Les facteurs de risque tels que l’alimentation et l’exercice ne peuvent pas expliquer l’augmentation de l’incidence du cancer du sein, en particulier dans les pays industrialisés. Par conséquent, il est nécessaire d’examiner les liens entre environnement et cancer du sein. Par exemple, l’effet des carcinogènes mammaires et des perturbateurs endocriniens découlant de l’exposition quotidienne aux produits chimiques industriels et aux substances toxiques présentes dans les produits de consommation.

La récente correspondance entre Action cancer du sein du Québec et des représentants de l’Association canadienne des cosmétiques, produits de toilette et parfums (ACCPTP) donne à penser que l’association respecte la réglementation environnementale fédérale, même dans son programme Belle et bien dans sa peau. L’évaluation et la gestion des substances toxiques relèvent conjointement de Santé Canada et d’Environnement Canada en vertu de la Loi canadienne sur la protection de l’environnement, 1999 [LCPE (1999)] et du Plan de gestion des produits chimiques (PGPC). Toutefois, ce cadre réglementaire présente des lacunes qui menacent la santé des femmes.

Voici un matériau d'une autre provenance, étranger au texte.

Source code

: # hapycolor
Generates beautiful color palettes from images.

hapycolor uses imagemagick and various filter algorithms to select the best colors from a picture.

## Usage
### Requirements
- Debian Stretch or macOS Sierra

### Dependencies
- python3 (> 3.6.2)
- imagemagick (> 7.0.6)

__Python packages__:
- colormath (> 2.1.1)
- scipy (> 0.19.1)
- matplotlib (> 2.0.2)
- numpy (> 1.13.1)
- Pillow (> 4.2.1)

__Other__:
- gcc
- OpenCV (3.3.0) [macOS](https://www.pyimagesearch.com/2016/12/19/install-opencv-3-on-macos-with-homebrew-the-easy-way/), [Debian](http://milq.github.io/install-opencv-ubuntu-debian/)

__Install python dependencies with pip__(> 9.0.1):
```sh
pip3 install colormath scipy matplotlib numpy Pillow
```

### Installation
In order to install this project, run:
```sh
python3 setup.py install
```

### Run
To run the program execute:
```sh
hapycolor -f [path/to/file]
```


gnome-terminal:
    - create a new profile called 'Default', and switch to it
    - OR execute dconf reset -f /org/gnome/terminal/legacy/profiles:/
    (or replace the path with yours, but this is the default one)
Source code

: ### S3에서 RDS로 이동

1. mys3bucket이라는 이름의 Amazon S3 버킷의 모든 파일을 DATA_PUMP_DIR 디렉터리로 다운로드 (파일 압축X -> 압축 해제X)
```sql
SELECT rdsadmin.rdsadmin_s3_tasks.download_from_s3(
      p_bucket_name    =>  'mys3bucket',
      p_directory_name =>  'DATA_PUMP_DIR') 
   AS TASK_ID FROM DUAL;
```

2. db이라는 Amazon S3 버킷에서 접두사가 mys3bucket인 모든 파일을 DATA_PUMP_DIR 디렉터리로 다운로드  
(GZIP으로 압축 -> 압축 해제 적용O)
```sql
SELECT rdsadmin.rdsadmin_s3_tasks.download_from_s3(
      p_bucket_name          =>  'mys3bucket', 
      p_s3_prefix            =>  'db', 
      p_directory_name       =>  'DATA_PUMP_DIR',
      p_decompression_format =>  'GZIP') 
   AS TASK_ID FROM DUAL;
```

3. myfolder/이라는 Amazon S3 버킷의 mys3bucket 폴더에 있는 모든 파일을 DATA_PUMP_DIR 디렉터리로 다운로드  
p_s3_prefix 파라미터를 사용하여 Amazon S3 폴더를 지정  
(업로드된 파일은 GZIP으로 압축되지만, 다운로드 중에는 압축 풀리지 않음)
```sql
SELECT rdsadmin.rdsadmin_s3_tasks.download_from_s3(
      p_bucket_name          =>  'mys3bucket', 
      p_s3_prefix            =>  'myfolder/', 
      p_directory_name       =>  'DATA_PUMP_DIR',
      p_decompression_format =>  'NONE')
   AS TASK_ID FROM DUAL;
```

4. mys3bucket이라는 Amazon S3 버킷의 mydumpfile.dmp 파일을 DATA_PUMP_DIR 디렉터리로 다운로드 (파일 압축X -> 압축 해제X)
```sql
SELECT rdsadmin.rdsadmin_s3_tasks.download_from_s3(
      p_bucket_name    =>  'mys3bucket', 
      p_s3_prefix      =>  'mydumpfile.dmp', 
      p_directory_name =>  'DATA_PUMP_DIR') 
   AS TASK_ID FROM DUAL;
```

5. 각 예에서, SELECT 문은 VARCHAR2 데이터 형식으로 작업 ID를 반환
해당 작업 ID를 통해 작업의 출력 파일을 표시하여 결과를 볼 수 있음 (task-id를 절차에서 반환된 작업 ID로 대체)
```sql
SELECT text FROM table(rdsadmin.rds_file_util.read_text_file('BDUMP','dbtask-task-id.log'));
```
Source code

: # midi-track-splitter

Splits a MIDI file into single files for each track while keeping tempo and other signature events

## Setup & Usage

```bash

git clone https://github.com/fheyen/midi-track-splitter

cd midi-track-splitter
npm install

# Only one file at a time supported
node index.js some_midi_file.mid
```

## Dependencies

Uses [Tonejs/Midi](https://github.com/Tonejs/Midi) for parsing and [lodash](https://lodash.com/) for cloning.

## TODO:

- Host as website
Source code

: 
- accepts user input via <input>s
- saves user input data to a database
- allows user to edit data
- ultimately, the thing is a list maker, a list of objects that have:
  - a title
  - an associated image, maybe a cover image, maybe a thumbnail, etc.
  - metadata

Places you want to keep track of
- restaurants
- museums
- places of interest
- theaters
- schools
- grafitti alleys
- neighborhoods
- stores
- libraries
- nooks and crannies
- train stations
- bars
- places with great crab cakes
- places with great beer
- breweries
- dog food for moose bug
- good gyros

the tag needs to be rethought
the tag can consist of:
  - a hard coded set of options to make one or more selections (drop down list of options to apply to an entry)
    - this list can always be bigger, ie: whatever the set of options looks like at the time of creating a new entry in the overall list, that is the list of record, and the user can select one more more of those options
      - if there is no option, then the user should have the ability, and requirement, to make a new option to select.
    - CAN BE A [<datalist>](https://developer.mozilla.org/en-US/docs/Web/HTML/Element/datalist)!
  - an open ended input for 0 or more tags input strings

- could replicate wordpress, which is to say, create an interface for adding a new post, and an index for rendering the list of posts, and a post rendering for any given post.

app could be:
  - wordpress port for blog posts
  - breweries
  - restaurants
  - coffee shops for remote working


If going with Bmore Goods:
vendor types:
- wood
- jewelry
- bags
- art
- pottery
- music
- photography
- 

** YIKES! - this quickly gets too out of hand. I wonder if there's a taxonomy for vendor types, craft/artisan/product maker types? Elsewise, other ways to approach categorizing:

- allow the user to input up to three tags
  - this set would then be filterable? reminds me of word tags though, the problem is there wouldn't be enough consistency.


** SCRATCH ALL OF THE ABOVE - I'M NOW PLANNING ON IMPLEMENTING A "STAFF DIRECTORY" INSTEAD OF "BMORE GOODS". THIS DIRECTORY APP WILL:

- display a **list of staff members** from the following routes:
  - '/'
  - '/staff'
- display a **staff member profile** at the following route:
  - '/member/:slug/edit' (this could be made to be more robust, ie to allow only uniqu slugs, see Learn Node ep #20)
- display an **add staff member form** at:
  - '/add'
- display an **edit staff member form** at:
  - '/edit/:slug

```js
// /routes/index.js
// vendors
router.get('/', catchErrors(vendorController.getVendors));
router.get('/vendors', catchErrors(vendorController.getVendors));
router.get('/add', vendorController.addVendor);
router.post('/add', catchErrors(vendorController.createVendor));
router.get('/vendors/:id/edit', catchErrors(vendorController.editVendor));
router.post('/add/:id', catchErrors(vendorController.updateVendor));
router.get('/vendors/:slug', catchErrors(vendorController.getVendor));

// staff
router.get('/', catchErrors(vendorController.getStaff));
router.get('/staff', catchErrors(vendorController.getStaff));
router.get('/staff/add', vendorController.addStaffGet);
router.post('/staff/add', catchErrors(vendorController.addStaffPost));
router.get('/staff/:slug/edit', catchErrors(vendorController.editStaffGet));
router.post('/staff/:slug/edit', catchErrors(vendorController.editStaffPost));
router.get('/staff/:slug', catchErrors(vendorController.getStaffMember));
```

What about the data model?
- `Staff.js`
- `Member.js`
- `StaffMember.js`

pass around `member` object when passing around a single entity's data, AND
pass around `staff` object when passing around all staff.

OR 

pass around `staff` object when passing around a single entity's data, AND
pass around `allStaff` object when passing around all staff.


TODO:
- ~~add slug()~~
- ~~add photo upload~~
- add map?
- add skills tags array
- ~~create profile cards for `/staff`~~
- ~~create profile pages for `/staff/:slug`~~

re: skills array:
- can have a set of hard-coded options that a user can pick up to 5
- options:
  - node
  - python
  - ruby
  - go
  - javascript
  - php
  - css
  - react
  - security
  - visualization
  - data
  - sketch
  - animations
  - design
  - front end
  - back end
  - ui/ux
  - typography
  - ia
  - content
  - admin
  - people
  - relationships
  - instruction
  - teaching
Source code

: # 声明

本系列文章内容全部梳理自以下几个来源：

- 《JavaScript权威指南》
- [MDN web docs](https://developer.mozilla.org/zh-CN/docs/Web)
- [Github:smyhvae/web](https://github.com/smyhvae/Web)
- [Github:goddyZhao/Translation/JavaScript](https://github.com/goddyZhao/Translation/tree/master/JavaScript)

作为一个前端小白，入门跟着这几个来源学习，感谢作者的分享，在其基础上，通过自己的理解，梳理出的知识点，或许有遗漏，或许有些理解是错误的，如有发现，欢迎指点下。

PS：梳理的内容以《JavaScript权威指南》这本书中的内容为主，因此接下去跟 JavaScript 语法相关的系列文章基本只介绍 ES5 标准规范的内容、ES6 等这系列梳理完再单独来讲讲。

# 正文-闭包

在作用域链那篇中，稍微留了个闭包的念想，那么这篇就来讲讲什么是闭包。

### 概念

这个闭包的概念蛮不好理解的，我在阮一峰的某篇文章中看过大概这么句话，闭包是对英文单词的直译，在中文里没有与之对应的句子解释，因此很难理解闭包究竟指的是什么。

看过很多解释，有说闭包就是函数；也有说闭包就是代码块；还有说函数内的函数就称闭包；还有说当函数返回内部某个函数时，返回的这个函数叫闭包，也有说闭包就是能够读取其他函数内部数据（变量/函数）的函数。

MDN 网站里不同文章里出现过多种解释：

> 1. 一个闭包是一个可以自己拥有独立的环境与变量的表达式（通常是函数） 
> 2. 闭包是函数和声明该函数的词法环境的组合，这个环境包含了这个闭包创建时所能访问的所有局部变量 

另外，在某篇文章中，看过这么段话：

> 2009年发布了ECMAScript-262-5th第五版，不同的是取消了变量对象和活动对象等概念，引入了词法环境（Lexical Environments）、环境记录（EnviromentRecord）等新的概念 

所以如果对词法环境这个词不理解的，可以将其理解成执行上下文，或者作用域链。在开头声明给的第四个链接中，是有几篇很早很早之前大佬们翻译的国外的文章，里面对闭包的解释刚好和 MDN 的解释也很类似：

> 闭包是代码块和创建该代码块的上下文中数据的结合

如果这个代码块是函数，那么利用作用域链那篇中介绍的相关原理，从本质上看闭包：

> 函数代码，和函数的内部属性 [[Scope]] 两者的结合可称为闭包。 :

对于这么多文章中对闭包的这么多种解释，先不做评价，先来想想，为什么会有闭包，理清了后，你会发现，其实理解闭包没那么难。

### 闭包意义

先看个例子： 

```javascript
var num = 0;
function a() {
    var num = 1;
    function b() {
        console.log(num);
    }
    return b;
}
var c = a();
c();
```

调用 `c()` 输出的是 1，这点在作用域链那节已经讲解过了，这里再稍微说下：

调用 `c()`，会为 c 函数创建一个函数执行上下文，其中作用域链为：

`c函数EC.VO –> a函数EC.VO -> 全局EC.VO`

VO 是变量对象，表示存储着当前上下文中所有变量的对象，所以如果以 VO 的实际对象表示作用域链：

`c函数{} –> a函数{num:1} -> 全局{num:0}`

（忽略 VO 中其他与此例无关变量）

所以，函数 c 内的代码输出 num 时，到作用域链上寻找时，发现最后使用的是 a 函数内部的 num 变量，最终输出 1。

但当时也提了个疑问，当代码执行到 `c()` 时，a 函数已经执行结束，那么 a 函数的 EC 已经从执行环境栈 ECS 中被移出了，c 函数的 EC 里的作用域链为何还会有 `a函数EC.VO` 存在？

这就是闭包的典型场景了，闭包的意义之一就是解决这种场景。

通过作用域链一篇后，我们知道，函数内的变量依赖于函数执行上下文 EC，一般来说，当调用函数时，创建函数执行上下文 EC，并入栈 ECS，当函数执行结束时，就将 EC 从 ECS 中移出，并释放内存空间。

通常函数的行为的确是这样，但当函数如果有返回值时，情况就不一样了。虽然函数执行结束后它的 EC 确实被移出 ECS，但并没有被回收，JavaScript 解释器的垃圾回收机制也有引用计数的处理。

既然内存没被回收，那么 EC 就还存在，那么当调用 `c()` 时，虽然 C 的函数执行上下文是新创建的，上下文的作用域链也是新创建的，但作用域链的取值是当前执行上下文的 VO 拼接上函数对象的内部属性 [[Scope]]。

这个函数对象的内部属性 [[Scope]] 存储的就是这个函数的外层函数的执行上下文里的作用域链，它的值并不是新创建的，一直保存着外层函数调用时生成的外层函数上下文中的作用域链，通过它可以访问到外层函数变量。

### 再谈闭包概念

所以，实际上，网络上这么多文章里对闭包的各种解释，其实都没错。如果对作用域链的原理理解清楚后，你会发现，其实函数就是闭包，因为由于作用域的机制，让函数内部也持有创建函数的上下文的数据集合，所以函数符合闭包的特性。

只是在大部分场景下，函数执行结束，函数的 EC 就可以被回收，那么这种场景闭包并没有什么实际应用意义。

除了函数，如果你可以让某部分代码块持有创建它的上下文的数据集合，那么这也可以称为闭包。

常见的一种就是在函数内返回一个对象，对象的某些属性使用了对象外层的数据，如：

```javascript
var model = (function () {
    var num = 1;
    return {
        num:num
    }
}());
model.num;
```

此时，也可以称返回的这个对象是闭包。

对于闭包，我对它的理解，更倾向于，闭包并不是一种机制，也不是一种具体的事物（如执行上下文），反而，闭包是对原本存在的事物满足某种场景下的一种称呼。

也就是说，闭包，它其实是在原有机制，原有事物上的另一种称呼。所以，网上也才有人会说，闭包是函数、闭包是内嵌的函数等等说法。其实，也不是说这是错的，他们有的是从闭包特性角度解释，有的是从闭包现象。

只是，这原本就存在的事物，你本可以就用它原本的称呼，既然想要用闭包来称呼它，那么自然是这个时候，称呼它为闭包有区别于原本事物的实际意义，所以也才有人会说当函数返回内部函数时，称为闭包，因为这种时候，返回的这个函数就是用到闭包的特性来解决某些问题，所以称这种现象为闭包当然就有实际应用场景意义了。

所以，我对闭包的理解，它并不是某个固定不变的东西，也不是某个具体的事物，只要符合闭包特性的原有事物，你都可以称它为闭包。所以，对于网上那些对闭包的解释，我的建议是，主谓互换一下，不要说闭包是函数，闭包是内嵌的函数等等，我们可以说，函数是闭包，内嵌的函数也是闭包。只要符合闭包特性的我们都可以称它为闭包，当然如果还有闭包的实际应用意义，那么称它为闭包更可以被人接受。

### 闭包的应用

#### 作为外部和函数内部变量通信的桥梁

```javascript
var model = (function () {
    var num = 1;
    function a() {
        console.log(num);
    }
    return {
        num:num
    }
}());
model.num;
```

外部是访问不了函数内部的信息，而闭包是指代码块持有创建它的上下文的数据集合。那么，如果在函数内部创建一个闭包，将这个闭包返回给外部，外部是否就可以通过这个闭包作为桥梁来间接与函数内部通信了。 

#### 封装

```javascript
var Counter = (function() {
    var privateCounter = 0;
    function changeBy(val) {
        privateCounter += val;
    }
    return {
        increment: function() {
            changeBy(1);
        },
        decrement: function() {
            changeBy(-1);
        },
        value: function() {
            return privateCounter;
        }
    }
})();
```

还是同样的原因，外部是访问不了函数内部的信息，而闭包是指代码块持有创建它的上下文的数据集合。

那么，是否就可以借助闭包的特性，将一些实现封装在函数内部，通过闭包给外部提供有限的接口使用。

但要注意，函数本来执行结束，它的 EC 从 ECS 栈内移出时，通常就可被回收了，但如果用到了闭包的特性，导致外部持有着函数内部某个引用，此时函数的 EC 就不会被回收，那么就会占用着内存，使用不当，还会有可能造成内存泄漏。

La LCPE (1999) nous faisait passer d’une approche de la gestion de la pollution à une approche de prévention de la pollution dans nos efforts de protection de l’environnement et de la santé humaine. Pour y arriver, il a fallu catégoriser 23 000 substances toxiques inscrites sur la Liste intérieure des substances afin de déterminer auxquelles la population était le plus susceptible d’être exposée et lesquelles étaient jugées persistantes, bioaccumulables et intrinsèquement toxiques. Ce processus de catégorisation s’est fait de 2000 à 2006 et a permis de cibler 4 300 substances prioritaires pour lesquelles des mesures devaient être prises.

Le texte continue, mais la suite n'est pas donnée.